> TASK DIRECTIONS: Look through the data below and return each line where "Installing" appears.

*** Opening of DATA SHOWN ***

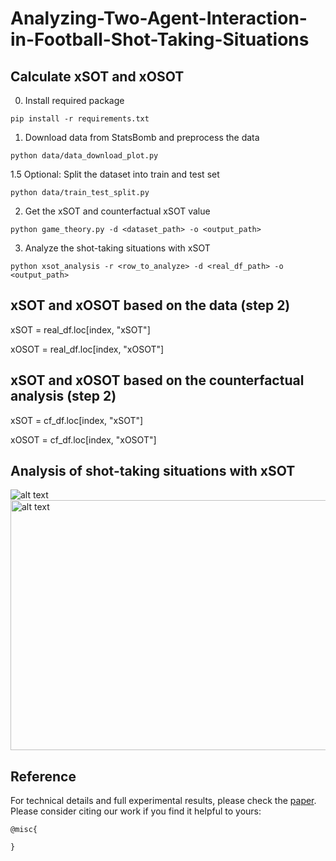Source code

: # Analyzing-Two-Agent-Interaction-in-Football-Shot-Taking-Situations

## Calculate xSOT and xOSOT 
0. Install required package
```
pip install -r requirements.txt
```
1. Download data from StatsBomb and preprocess the data
```
python data/data_download_plot.py
```
1.5 Optional: Split the dataset into train and test set
```
python data/train_test_split.py
```
2. Get the xSOT and counterfactual xSOT value
```
python game_theory.py -d <dataset_path> -o <output_path>
```
3. Analyze the shot-taking situations with xSOT
```
python xsot_analysis -r <row_to_analyze> -d <real_df_path> -o <output_path>
```

## xSOT and xOSOT based on the data (step 2)

  xSOT = real_df.loc[index, "xSOT"] 
  
  xOSOT = real_df.loc[index, "xOSOT"]
## xSOT and xOSOT based on the counterfactual analysis (step 2)

  xSOT = cf_df.loc[index, "xSOT"]
  
  xOSOT = cf_df.loc[index, "xOSOT"]

## Analysis of shot-taking situations with xSOT

![alt text](https://github.com/calvinyeungck/Analyzing-Two-Agent-Interaction-in-Football-Shot-Taking-Situations/blob/main/analysis/testing_plot_21.png)
<img src="https://github.com/calvinyeungck/Analyzing-Two-Agent-Interaction-in-Football-Shot-Taking-Situations/blob/main/analysis/testing_plot_21.png" alt="alt text" width="698.5" height="400">


## Reference
For technical details and full experimental results, please check the [paper](https://arxiv.org/abs/). Please consider citing our work if you find it helpful to yours:

```
@misc{

}
```
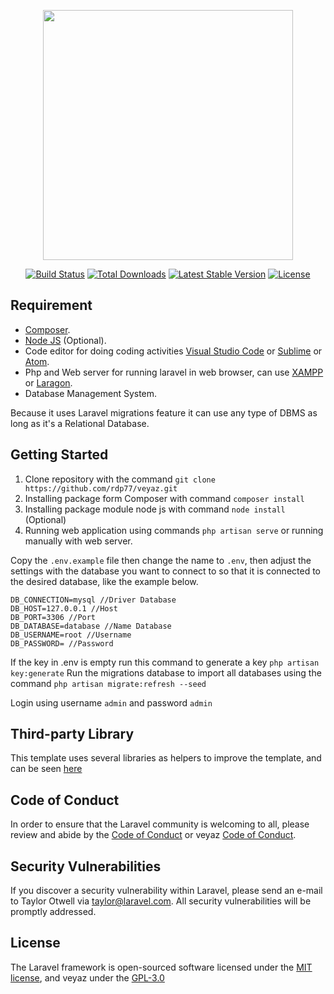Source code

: <p align="center"><a href="https://laravel.com" target="_blank"><img src="https://raw.githubusercontent.com/laravel/art/master/logo-lockup/5%20SVG/2%20CMYK/1%20Full%20Color/laravel-logolockup-cmyk-red.svg" width="400"></a></p>

<p align="center">
<a href="https://travis-ci.org/laravel/framework"><img src="https://travis-ci.org/laravel/framework.svg" alt="Build Status"></a>
<a href="https://packagist.org/packages/laravel/framework"><img src="https://img.shields.io/packagist/dt/laravel/framework" alt="Total Downloads"></a>
<a href="https://packagist.org/packages/laravel/framework"><img src="https://img.shields.io/packagist/v/laravel/framework" alt="Latest Stable Version"></a>
<a href="https://packagist.org/packages/laravel/framework"><img src="https://img.shields.io/packagist/l/laravel/framework" alt="License"></a>
</p>

## Requirement

- [Composer](https://getcomposer.org/).
- [Node JS](https://nodejs.org/en/) (Optional).
- Code editor for doing coding activities [Visual Studio Code](https://code.visualstudio.com/) or [Sublime](https://www.sublimetext.com/) or [Atom](https://atom.io/).
- Php and Web server for running laravel in web browser, can use [XAMPP](https://www.apachefriends.org/) or [Laragon](https://laragon.org/).
- Database Management System.

Because it uses Laravel migrations feature it can use any type of DBMS as long as it's a Relational Database.

## Getting Started

1. Clone repository with the command `git clone https://github.com/rdp77/veyaz.git`
2. Installing package form Composer with command `composer install`
3. Installing package module node js with command `node install` (Optional)
4. Running web application using commands `php artisan serve` or running manually with web server.

Copy the `.env.example` file then change the name to `.env`, then adjust the settings with the database you want to connect to so that it is connected to the desired database, like the example below.

```
DB_CONNECTION=mysql //Driver Database
DB_HOST=127.0.0.1 //Host
DB_PORT=3306 //Port
DB_DATABASE=database //Name Database
DB_USERNAME=root //Username
DB_PASSWORD= //Password
```
If the key in .env is empty run this command to generate a key `php artisan key:generate` Run the migrations database to import all databases using the command `php artisan migrate:refresh --seed`

Login using username `admin` and password `admin`

## Third-party Library

This template uses several libraries as helpers to improve the template, and can be seen [here](/library.md)

## Code of Conduct

In order to ensure that the Laravel community is welcoming to all, please review and abide by the [Code of Conduct](https://laravel.com/docs/contributions#code-of-conduct) or veyaz [Code of Conduct](https://github.com/rdp77/veyaz/blob/master/CODE_OF_CONDUCT.md).

## Security Vulnerabilities

If you discover a security vulnerability within Laravel, please send an e-mail to Taylor Otwell via [taylor@laravel.com](mailto:taylor@laravel.com). All security vulnerabilities will be promptly addressed.

## License

The Laravel framework is open-sourced software licensed under the [MIT license](https://opensource.org/licenses/MIT), and veyaz under the [GPL-3.0](https://github.com/rdp77/veyaz/blob/master/LICENSE)
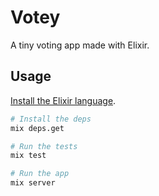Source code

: Votey
=====

A tiny voting app made with Elixir.


## Usage

[Install the Elixir language](http://elixir-lang.org/install.html).

```sh
# Install the deps
mix deps.get

# Run the tests
mix test

# Run the app
mix server
```

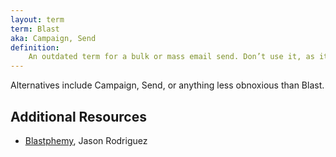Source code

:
 ```yaml
---
layout: term
term: Blast
aka: Campaign, Send
definition:
    An outdated term for a bulk or mass email send. Don’t use it, as its indicative of a lack of respect for subscribers and the email marketing profession.
---
```

Alternatives include Campaign, Send, or anything less obnoxious than Blast. 

## Additional Resources

- [Blastphemy](https://rodriguezcommaj.com/blog/blastphemy/), Jason Rodriguez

*** Close of DATA SHOWN ***

> RESULT:
2. Installing package form Composer with command `composer install`
3. Installing package module node js with command `node install` (Optional)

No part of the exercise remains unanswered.